■ **Exercise goal**:
Your answer needs to include each line of the records in which the string "create" can be found.

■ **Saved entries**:
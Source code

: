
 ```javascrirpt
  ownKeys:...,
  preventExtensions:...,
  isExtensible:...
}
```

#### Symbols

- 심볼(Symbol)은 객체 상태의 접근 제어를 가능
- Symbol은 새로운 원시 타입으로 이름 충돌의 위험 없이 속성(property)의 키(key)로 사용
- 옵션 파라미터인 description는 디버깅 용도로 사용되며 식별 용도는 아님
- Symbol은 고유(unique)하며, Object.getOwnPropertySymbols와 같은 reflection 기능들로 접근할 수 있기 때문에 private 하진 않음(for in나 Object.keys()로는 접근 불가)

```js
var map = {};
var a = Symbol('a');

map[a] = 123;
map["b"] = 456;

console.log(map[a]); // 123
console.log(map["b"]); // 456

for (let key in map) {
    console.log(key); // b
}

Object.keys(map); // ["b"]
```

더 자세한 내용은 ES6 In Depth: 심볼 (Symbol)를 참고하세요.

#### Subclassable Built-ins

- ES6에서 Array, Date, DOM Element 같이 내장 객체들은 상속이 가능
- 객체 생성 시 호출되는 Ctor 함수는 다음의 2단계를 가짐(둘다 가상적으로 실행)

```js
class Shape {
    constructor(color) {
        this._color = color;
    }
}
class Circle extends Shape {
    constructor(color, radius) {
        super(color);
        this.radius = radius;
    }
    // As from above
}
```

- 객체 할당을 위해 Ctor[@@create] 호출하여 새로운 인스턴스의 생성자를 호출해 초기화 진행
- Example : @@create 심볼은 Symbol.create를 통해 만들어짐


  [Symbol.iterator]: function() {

■ **Solution for this exercise**:
- 객체 할당을 위해 Ctor[@@create] 호출하여 새로운 인스턴스의 생성자를 호출해 초기화 진행
- Example : @@create 심볼은 Symbol.create를 통해 만들어짐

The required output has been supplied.